2024.6.19~6.24 AZUMAs絵画展 in 新潟伊勢丹アートギャラリー

学芸員資格を取得するには!大学で学芸員資格を取得した瞳先生にインタビュー

AZUMAs美術学院(略してアズビ)の学生の中にも、学芸員になりたい方がいると思います。学芸員になるためには、学芸員資格を取得する必要があります。取得の仕方を、インタビューを通して紐解いていきます。

東有達

よろしくお願い致します

東瞳

こちらこそ、よろしくお願いします。

東有達

早速ですが学芸員資格について、インタビューさせてください。

学芸員資格取得を目指したきっかけは?

ーー東瞳先生 絵画が好きで、大学では美術史を学びたいと思い、芸術系の学科に進学しました。

大学進学を機に、芸術活動を支えていく側の仕事に興味が湧き、中でも芸術作品の保存や修復、展示に関わる事ができる博物館学芸員を目標に、資格取得を目指しました。

大学の学芸員資格課程ではどんな授業がありましたか?

ーー東瞳先生 博物館概論や経営論、保存と修復、博物館実習…などなど、その名の通り、博物館という施設の組織構成や博物館の持つ機能や役割、作品の保存方法などを学びました。博物館実習以外は、いずれも座学がメインでした。

しかし、時には外部から美術作品の撮影を行うプロカメラマンの方が招かれ、実際の撮影風景を見学したり、学内にある作品収蔵庫の設備を見学したりと、プロの仕事や実際の設備を間近で見学することができる授業もありました。

撮影実習の様子

また、美術作品の展示時に、照明による演出を担当しているプロの照明家の方が外部講師となり、展示プロデュースの手法を学ぶ授業があったりと、資格課程ならではの貴重な体験をすることもできました。

(授業の内容については大学によっても異なると思いますので、あくまでも参考までに)

印象に残っている授業はありますか?

ーー東瞳先生 先程も簡単に紹介させていただきましたが、展示プロデュースの授業がとても印象に残っています。

この授業は、前半は講師による座学、後半は学生たちによる実践的な展示プロデュースという構成でした。後半の展示プロデュースは、実践といっても学内の展示スペースが会場でしたが、一から展覧会を作り上げる過程を学ぶことができ、最終的には一週間ほど実際に展示を公開しました。

展示の様子

本物の美術作品を展示するのではなく、私たちに与えられた展示物はまさかの100円均一の商品です(笑)。

「100円均一で買える商品を、どのようなコンセプトで展示すれば、面白く見てもらえるだろうか?」

「100均一の商品にどんな問題提起をすれば、それはただの商品ではなく、展示作品として見てもらえるだろうか」…毎日100円均一の商品と向き合い、展覧会におけるコンセプトがいかに大切かを学べた気がします。

博物館実習ではどんなことをしますか?

ーー東瞳先生 実習では、作品収蔵庫の内部見学や収蔵作品の紹介、資料室見学、開催中展覧会の会場スタッフ体験、作品搬入の見学・お手伝い…など、美術館で働く学芸員のお仕事を近くで見学・体験することができました。また実習生によるワークショップの時間もほぼ毎日ありました。

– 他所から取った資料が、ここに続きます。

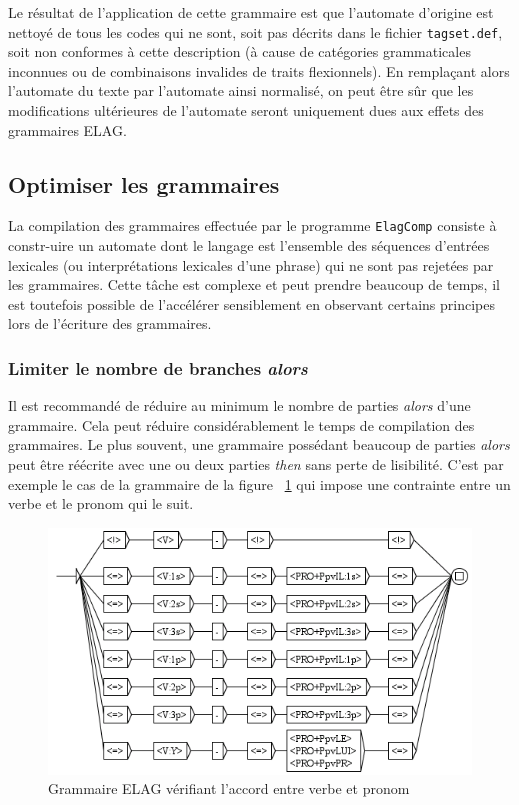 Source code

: \bigskip
\noindent Le résultat de l’application de cette grammaire est que l’automate d’origine est nettoyé
de tous les codes qui ne sont, soit pas décrits dans le fichier \verb$tagset.def$,
 soit non conformes
à cette description (à cause de catégories grammaticales inconnues ou de combinaisons invalides 
de traits flexionnels). En remplaçant alors l’automate du texte par l’automate ainsi
normalisé, on peut être sûr que les modifications ultérieures de l’automate seront 
uniquement dues aux effets des grammaires ELAG.


\subsection{Optimiser les grammaires}
La compilation des grammaires effectuée par le programme \verb+ElagComp+
 consiste à constr-uire un automate dont le langage est
l’ensemble des séquences d’entrées lexicales (ou interprétations lexicales d’une phrase) qui ne sont
pas rejetées par les grammaires. Cette tâche est complexe et peut prendre beaucoup de temps, il est
toutefois possible de l’accélérer sensiblement en observant certains principes lors de l’écriture
des grammaires.


\subsubsection{Limiter le nombre de branches \textit{alors}}
\noindent Il est recommandé de réduire au minimum le nombre de parties \textit{alors} d’une grammaire.
Cela peut réduire considérablement le temps de compilation des grammaires. Le plus souvent, 
une grammaire possédant beaucoup de parties \textit{alors} peut être réécrite avec une ou
deux parties \textit{then} sans perte de lisibilité. C’est par exemple le cas de la grammaire 
de la figure ~\ref{fig-NA-bad} qui impose une contrainte entre un verbe et le pronom qui le suit.

\begin{figure}[!ht]
\begin{center}
\includegraphics[width=15cm]{resources/img/fig7-21.png}
\caption{Grammaire ELAG vérifiant l’accord entre verbe et pronom\label{fig-NA-bad}}
\end{center}
\end{figure}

博物館実習については、実習先の施設によって日程や内容が異なるようです。私は大学近くの市営美術館へ5日間の実習に行きました。

大体夏休みなどの長期休暇中に実習生を受け入れる施設が多く、帰省中に地元の文化施設に実習に行く学生も多い印象でした。ちなみに都心部の人気の施設などは実習希望者が定員オーバーすることもあるので、事前に選考がある場合もあるようです。

博物館実習で印象に残っていることは?

ーー東瞳先生 収蔵庫で浮世絵の保管方法を見学したことは印象に残っています。ガラス越しでない作品を目の当たりにし、緊張感もありましたが、間近に作品を観察することができて感動しました。学芸員のみなさんが、愛を持って作品の保存に勤めているんだと実感できました。

また、実習生みんなで行うワークショップも印象に残っています。一緒に実習を受けた学生の半数は他大学の学生だったのですが、持っている知識や問題の捉え方、解決へのアプローチなどがそれぞれ違い、とてもいい刺激になったことを覚えています。

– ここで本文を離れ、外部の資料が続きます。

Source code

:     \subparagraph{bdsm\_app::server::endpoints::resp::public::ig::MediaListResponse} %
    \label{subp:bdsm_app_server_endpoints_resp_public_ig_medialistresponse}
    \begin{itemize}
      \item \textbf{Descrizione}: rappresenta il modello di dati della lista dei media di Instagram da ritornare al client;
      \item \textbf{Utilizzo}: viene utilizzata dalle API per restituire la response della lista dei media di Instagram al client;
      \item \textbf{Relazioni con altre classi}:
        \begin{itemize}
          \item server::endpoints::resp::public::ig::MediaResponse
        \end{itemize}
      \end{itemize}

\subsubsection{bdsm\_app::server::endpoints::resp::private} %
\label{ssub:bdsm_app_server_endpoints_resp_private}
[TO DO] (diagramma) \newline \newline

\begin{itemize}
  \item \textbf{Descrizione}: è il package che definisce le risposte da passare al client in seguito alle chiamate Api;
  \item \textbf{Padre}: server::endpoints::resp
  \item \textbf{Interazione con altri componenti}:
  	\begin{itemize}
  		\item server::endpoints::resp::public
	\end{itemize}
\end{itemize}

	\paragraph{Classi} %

学芸員資格課程を受講する中で大変だったことはありますか?

ーー東瞳先生 資格取得を目指すプログラムということもあり、他の授業に比べて単位を取るのが大変な授業もありました。どんなことが大変なのかというと、一つ目に、課題をこなすために必要な出費や労力が大きいということです。

授業では実際に展覧会や施設の見学をした上で、レポートを作成するという課題が多く出されました。指定の展覧会を自費で見に行かなければならないので、交通費、入場料、施設に辿り着くための労力など、学生にとっては若干負担が大きいものがありました。

レポートの課題で訪れた秋野不矩美術館

二つ目に、意外と英語力が問われるということです。これはほんの一部の授業でしたが、英語でレポートを作成し、それがそのまま評価対象にされるということがありました。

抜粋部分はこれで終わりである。